You can create a personalized AI Tutor using Mem0. This guide will walk you through the necessary steps and provide the complete code to get you started.

Overview

The Personalized AI Tutor leverages Mem0 to retain information across interactions, enabling a tailored learning experience. By integrating with OpenAI’s GPT-4 model, the tutor can provide detailed and context-aware responses to user queries.

Setup

Before you begin, ensure you have the required dependencies installed. You can install the necessary packages using pip:

pip install openai mem0ai

Full Code Example

Below is the complete code to create and interact with a Personalized AI Tutor using Mem0:

from openai import OpenAI
from mem0 import Memory

# Set the OpenAI API key
os.environ['OPENAI_API_KEY'] = 'sk-xxx'

# Initialize the OpenAI client
client = OpenAI()

class PersonalAITutor:
    def __init__(self):
        """
        Initialize the PersonalAITutor with memory configuration and OpenAI client.
        """
        config = {
            "vector_store": {
                "provider": "qdrant",
                "config": {
                    "host": "localhost",
                    "port": 6333,
                }
            },
        }
        self.memory = Memory.from_config(config)
        self.client = client
        self.app_id = "app-1"

    def ask(self, question, user_id=None):
        """
        Ask a question to the AI and store the relevant facts in memory

        :param question: The question to ask the AI.
        :param user_id: Optional user ID to associate with the memory.
        """
        # Start a streaming chat completion request to the AI
        stream = self.client.chat.completions.create(
            model="gpt-4",
            stream=True,
            messages=[
                {"role": "system", "content": "You are a personal AI Tutor."},
                {"role": "user", "content": question}
            ]
        )
        # Store the question in memory
        self.memory.add(question, user_id=user_id, metadata={"app_id": self.app_id})

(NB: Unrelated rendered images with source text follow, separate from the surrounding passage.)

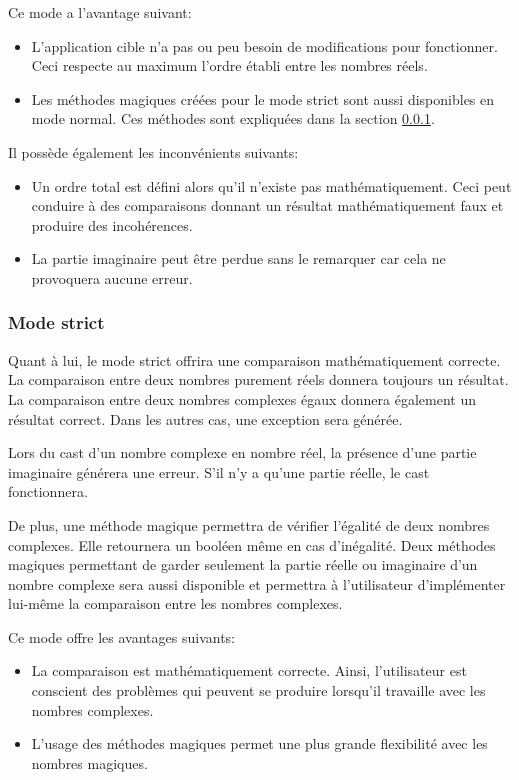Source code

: Ce mode a l'avantage suivant:
\begin{itemize}
    \item L'application cible n'a pas ou peu besoin de modifications pour fonctionner. Ceci respecte au maximum l'ordre établi entre les nombres réels.
    \item Les méthodes magiques créées pour le mode strict sont aussi disponibles en mode normal. Ces méthodes sont expliquées dans la section \ref{sec:complex_design_modes_strict}.
\end{itemize}

Il possède également les inconvénients suivants:
\begin{itemize}
    \item Un ordre total est défini alors qu'il n'existe pas mathématiquement. Ceci peut conduire à des comparaisons donnant un résultat mathématiquement faux et produire des incohérences.
    \item La partie imaginaire peut être perdue sans le remarquer car cela ne provoquera aucune erreur.
\end{itemize}

\subsubsection{Mode strict}
\label{sec:complex_design_modes_strict}

Quant à lui, le mode strict offrira une comparaison mathématiquement correcte. La comparaison entre deux nombres purement réels donnera toujours un résultat. La comparaison entre deux nombres complexes égaux donnera également un résultat correct. Dans les autres cas, une exception sera générée.

Lors du cast d'un nombre complexe en nombre réel, la présence d'une partie imaginaire générera une erreur. S'il n'y a qu'une partie réelle, le cast fonctionnera.

De plus, une méthode magique permettra de vérifier l'égalité de deux nombres complexes. Elle retournera un booléen même en cas d'inégalité. Deux méthodes magiques permettant de garder seulement la partie réelle ou imaginaire d'un nombre complexe sera aussi disponible et permettra à l'utilisateur d'implémenter lui-même la comparaison entre les nombres complexes.

Ce mode offre les avantages suivants:
\begin{itemize}
    \item La comparaison est mathématiquement correcte. Ainsi, l'utilisateur est conscient des problèmes qui peuvent se produire lorsqu'il travaille avec les nombres complexes.
    \item L'usage des méthodes magiques permet une plus grande flexibilité avec les nombres magiques.
\end{itemize}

        # Print the response from the AI in real-time
        for chunk in stream:
            if chunk.choices[0].delta.content is not None:
                print(chunk.choices[0].delta.content, end="")

    def get_memories(self, user_id=None):
        """
        Retrieve all memories associated with the given user ID.

        :param user_id: Optional user ID to filter memories.
        :return: List of memories.
        """
        return self.memory.get_all(user_id=user_id)

# Instantiate the PersonalAITutor
ai_tutor = PersonalAITutor()

# Define a user ID
user_id = "john_doe"

# Ask a question
ai_tutor.ask("I am learning introduction to CS. What is queue? Briefly explain.", user_id=user_id)

Fetching Memories

You can fetch all the memories at any point in time using the following code:

memories = ai_tutor.get_memories(user_id=user_id)
for m in memories:
    print(m['text'])

Key Points

  • Initialization: The PersonalAITutor class is initialized with the necessary memory configuration and OpenAI client setup.
  • Asking Questions: The ask method sends a question to the AI and stores the relevant information in memory.
  • Retrieving Memories: The get_memories method fetches all stored memories associated with a user.

Conclusion

As the conversation progresses, Mem0’s memory automatically updates based on the interactions, providing a continuously improving personalized learning experience. This setup ensures that the AI Tutor can offer contextually relevant and accurate responses, enhancing the overall educational process.